Tuesday, October 9, 2018

The Do Nots of Software Testing - a #pnsqc Live Blog

Melissa Tondi makes a point that, at this and many other conferences, we learn a lot of things we should do. She's taking a different tack and suggesting things we should not be doing.

Do NOT Be the Enabler

I can relate to this in the sense that, in a number of sprints or times of challenge, we jump in and we become the hero (sometimes). However, there is a danger here and that danger is that it can communicate to others on the team that things can wait because the test team will be the ones to make sure it gets in under the wire. Possibly, but then that also means there may be things we miss because of being left at the end.

Risk-based and Context-driven testing approaches can help here, and we can do quality testing without necessarily driving ourselves to distraction but ultimately if we are in a situation where we can see that we are going to find that testing is about to enter an enabling phase, we as a team need to be able to figure out how to not allow that enabling to happen. As Scrum Master on my team, I am actually in a good position to make sure that this doesn't happen (or at least I can give my best effort to help see that that doesn't happen if possible).

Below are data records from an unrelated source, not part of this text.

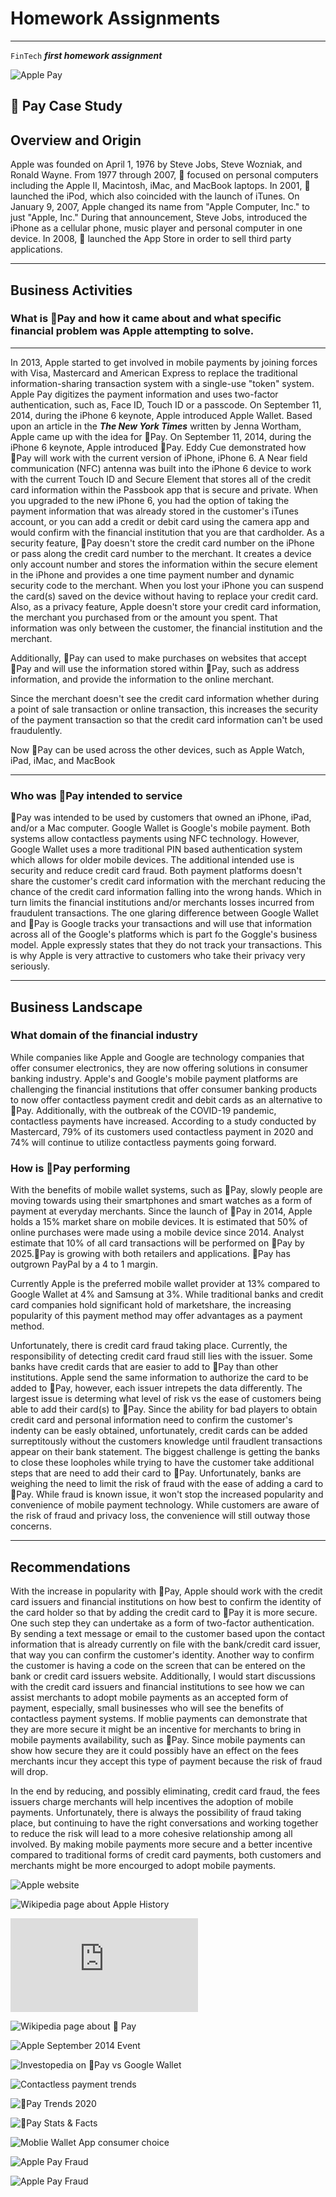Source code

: # Homework Assignments
---
`FinTech`
**_first homework assignment_**
>
![Apple Pay](https://www.apple.com/v/apple-pay/m/images/overview/og__dq5nejr4bg02_image.png?202104271227)

 Pay Case Study
---
## Overview and Origin


Apple was founded on April 1, 1976 by Steve Jobs, Steve Wozniak, and Ronald Wayne. From 1977 through 2007,  focused on personal computers including the Apple II, Macintosh, iMac, and MacBook laptops. In 2001,  launched the iPod, which also coincided with the launch of iTunes. On January 9, 2007, Apple changed its name from "Apple Computer, Inc." to just "Apple, Inc." During that announcement, Steve Jobs, introduced the iPhone as a cellular phone, music player and personal computer in one device. In 2008,  launched the App Store in order to sell third party applications. 

---
## Business Activities

### What is Pay and how it came about and what specific financial problem was Apple attempting to solve.

---
In 2013, Apple started to get involved in mobile payments by joining forces with Visa, Mastercard and American Express to replace the traditional information-sharing transaction system with a single-use "token" system. Apple Pay digitizes the payment information and uses two-factor authentication, such as, Face ID, Touch ID or a passcode. On September 11, 2014, during the iPhone 6 keynote, Apple introduced Apple Wallet. 
Based upon an article in the **_The New York Times_** written by Jenna Wortham, Apple came up with the idea for Pay. 
On September 11, 2014, during the iPhone 6 keynote, Apple introduced Pay. Eddy Cue demonstrated how Pay will work with the current version of iPhone, iPhone 6. A Near field communication (NFC) antenna was built into the iPhone 6 device to work with the current Touch ID and Secure Element that stores all of the credit card information within the Passbook app that is secure and private. When you upgraded to the new iPhone 6, you had the option of taking the payment information that was already stored in the customer's iTunes account, or you can add a credit or debit card using the camera app and would confirm with the financial institution that you are that cardholder. As a security feature, Pay doesn't store the credit card number on the iPhone or pass along the credit card number to the merchant. It creates a device only account number and stores the information within the secure element in the iPhone and provides a one time payment number and dynamic security code to the merchant. When you lost your iPhone you can suspend the card(s) saved on the device without having to replace your credit card. Also, as a privacy feature, Apple doesn't store your credit card information, the merchant you purchased from or the amount you spent. That information was only between the customer, the financial institution and the merchant.

Additionally, Pay can used to make purchases on websites that accept Pay and will use the information stored within Pay, such as address information, and provide the information to the online merchant.

Since the merchant doesn't see the credit card information whether during a point of sale transaction or online transaction, this increases the security of the payment transaction so that the credit card information can't be used fraudulently.

Now Pay can be used across the other devices, such as Apple Watch, iPad, iMac, and MacBook

---
### Who was Pay intended to service


Pay was intended to be used by customers that owned an iPhone, iPad, and/or a Mac computer.
Google Wallet is Google's mobile payment. Both systems allow contactless payments using NFC technology.
However, Google Wallet uses a more traditional PIN based authentication system which allows for older mobile devices. 
The additional intended use is security and reduce credit card fraud. Both payment platforms doesn't share the customer's credit card information with the merchant reducing the chance of the credit card information falling into the wrong hands. Which in turn limits the financial institutions and/or merchants losses incurred from fraudulent transactions.
The one glaring difference between Google Wallet and Pay is Google tracks your transactions and will use that information across all of the Google's platforms which is part fo the Goggle's business model. Apple expressly states that they do not track your transactions. This is why Apple is very attractive to customers who take their privacy very seriously.

---
## Business Landscape
### What domain of the financial industry

While companies like Apple and Google are technology companies that offer consumer electronics, they are now offering solutions in consumer banking industry. 
Apple's and Google's mobile payment platforms are challenging the financial institutions that offer consumer banking products to now offer contactless payment credit and debit cards as an alternative to Pay.
Additionally, with the outbreak of the COVID-19 pandemic, contactless payments have increased. According to a study conducted by Mastercard, 79% of its customers used contactless payment in 2020 and 74% will continue to utilize contactless payments going forward.

### How is Pay performing

With the benefits of mobile wallet systems, such as Pay, slowly people are moving towards using their smartphones and smart watches as a form of payment at everyday merchants.
Since the launch of Pay in 2014, Apple holds a 15% market share on mobile devices. It is estimated that 50% of online purchases were made using a mobile device since 2014. Analyst estimate that 10% of all card transactions will be performed on Pay by 2025.Pay is growing with both retailers and applications. Pay has outgrown PayPal by a 4 to 1 margin. 

Currently Apple is the preferred mobile wallet provider at 13% compared to Google Wallet at 4% and Samsung at 3%. While traditional banks and credit card companies hold significant hold of marketshare, the increasing popularity of this payment method may offer advantages as a payment method.

Unfortunately, there is credit card fraud taking place. Currently, the responsibility of detecting credit card fraud still lies with the issuer. Some banks have credit cards that are easier to add to Pay than other institutions. Apple send the same information to authorize the card to be added to Pay, however, each issuer intrepets the data differently. The largest issue is determing what level of risk vs the ease of customers being able to add their card(s) to Pay. Since the ability for bad players to obtain credit card and personal information need to confirm the customer's indenty can be easly obtained, unfortunately, credit cards can be added surreptitously without the customers knowledge until fraudlent transactions appear on their bank statement.
The biggest challenge is getting the banks to close these loopholes while trying to have the customer take additional steps that are need to add their card to Pay. Unfortunately, banks are weighing the need to limit the risk of fraud with the ease of adding a card to Pay.
While fraud is known issue, it won't stop the increased popularity and convenience of mobile payment technology. While customers are aware of the risk of fraud and privacy loss, the convenience will still outway those concerns.

---
## Recommendations

With the increase in popularity with Pay, Apple should work with the credit card issuers and financial institutions on how best to confirm the identity of the card holder so that by adding the credit card to Pay it is more secure. One such step they can undertake as a form of two-factor authentication. By sending a text message or email to the customer based upon the contact information that is already currently on file with the bank/credit card issuer, that way you can confirm the customer's identity. Another way to confirm the customer is having a code on the screen that can be entered on the bank or credit card issuers website.
Additionally, I would start discussions with the credit card issuers and financial institutions to see how we can assist merchants to adopt mobile payments as an accepted form of payment, especially, small businesses who will see the benefits of contactless payment systems. If moblie payments can demonstrate that they are more secure it might be an incentive for merchants to bring in mobile payments availability, such as Pay. Since mobile payments can show how secure they are it could possibly have an effect on the fees merchants incur they accept this type of payment because the risk of fraud will drop. 

In the end by reducing, and possibly eliminating, credit card fraud, the fees issuers charge merchants will help incentives the adoption of mobile payments. Unfortunately, there is always the possibility of fraud taking place, but continuing to have the right conversations and working together to reduce the risk will lead to a more cohesive relationship among all involved.  By making mobile payments more secure and a better incentive compared to traditional forms of credit card payments, both customers and merchants might be more encourged to adopt mobile payments.




![Apple website](https://www.apple.com/apple-pay)

![Wikipedia page about Apple History](https://en.wikipedia.org/wiki/History_of_Apple_Inc.)

![Yahoo Finance brief history about Apple Pay](https://finance.yahoo.com/news/brief-history-apple-apos-payment-182700212.html)

![Wikipedia page about  Pay](https://en.wikipedia.org/wiki/Apple_Pay)

![Apple September 2014 Event](https://www.youtube.com/watch?v=38IqQpwPe7s)

![Investopedia on Pay vs Google Wallet](https://www.investopedia.com/articles/personal-finance/010215/apple-pay-vs-google-wallet-how-they-work.asp#:~:text=Apple%20Pay%20and%20Google%20Wallet%20are%20Mobile%20Payment%20Systems.&text=Google%2C%20on%20the%20other%20hand,including%20Apple's%20own%20iPhone%205!)

![Contactless payment trends](https://explodingtopics.com/blog/credit-card-industry-trends)

![Pay Trends 2020](https://www.hostmerchantservices.com/2020/09/apple-pay-trends-and-updates-fall-2020/)

![Pay Stats & Facts](https://www.statista.com/topics/4322/apple-pay/)

![Moblie Wallet App consumer choice](https://www.statista.com/statistics/762650/preferred-provider-of-mobile-wallet-app-usa/)

![Apple Pay Fraud](https://www.forbes.com/sites/thomasbrewster/2019/03/27/millions-are-being-lost-to-apple-pay-fraudwill-apple-card-come-to-the-rescue/?sh=7b9b4029622f)

![Apple Pay Fraud](https://www.retaildive.com/ex/mobilecommercedaily/apple-pay-fraud-reflects-weakness-with-credit-cards-not-platform)
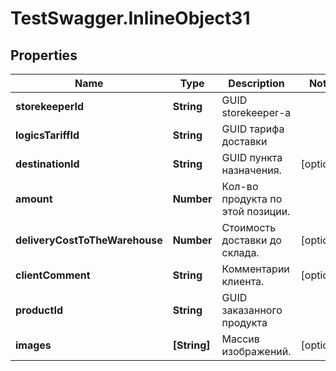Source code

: # TestSwagger.InlineObject31

## Properties

Name | Type | Description | Notes
------------ | ------------- | ------------- | -------------
**storekeeperId** | **String** | GUID storekeeper-a | 
**logicsTariffId** | **String** | GUID тарифа доставки | 
**destinationId** | **String** | GUID пункта назначения. | [optional] 
**amount** | **Number** | Кол-во продукта по этой позиции. | 
**deliveryCostToTheWarehouse** | **Number** | Стоимость доставки до склада. | [optional] 
**clientComment** | **String** | Комментарии клиента. | [optional] 
**productId** | **String** | GUID заказанного продукта | 
**images** | **[String]** | Массив изображений. | [optional]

Do NOT Automate Everything

I agree with this. I think there are important aspects that can and should be automated, especially if it helps us avoid busywork. However, when we focus on the "Everything" we end up losing focus and perhaps developing better solutions, not to mention having to charge through a lot of busywork. We should emphasize that automation help make us more efficient. If we are not achieving that, we need to push back and ask why or determine what we could/should be doing. In my world view, what I want to determine is "what am I doing that takes a lot of time and is repetitious?" Additionally, there are methods of automation that are better than others. Simon Stewart gave a great talk on this at STPcon in Newport Beach this year, so I suggest looking up that talk and reviewing it.

Do NOT Have QA-ONLY" Sprints of Cycles

If you hear the term "hardening sprint", then that's what this is. The challenge of this is that there is a lot of regression testing that needs to be processed and has the potential of losing both momentum and time as we find areas that don't mesh well together. Melissa describes "The ABC Rule":

- Always Be Coupled (with dev)
  Try to keep development and testing work coupled as closely as possible

Do NOT Own All Testing

Software Testing needs to happen at all levels. If a team has developers that have all of the testing aspects performed by the testing group, that's both a danger and a missed opportunity. By encouraging testing at all levels of development, the odds of delivering real quality product goes up considerably.

Do NOT Hide Information

This is trickier than it sounds. We are not talking about lying or hiding important things that everyone should know. This is more the danger of implicit information that we might know and act on but may not even be aware of it. We need to commit to making information as explicit as we possibly can and certainly do so when we become aware of it. If we determine information is needed to be known and then we don't act on it, then we are just as guilty as if we deliberately hid important information.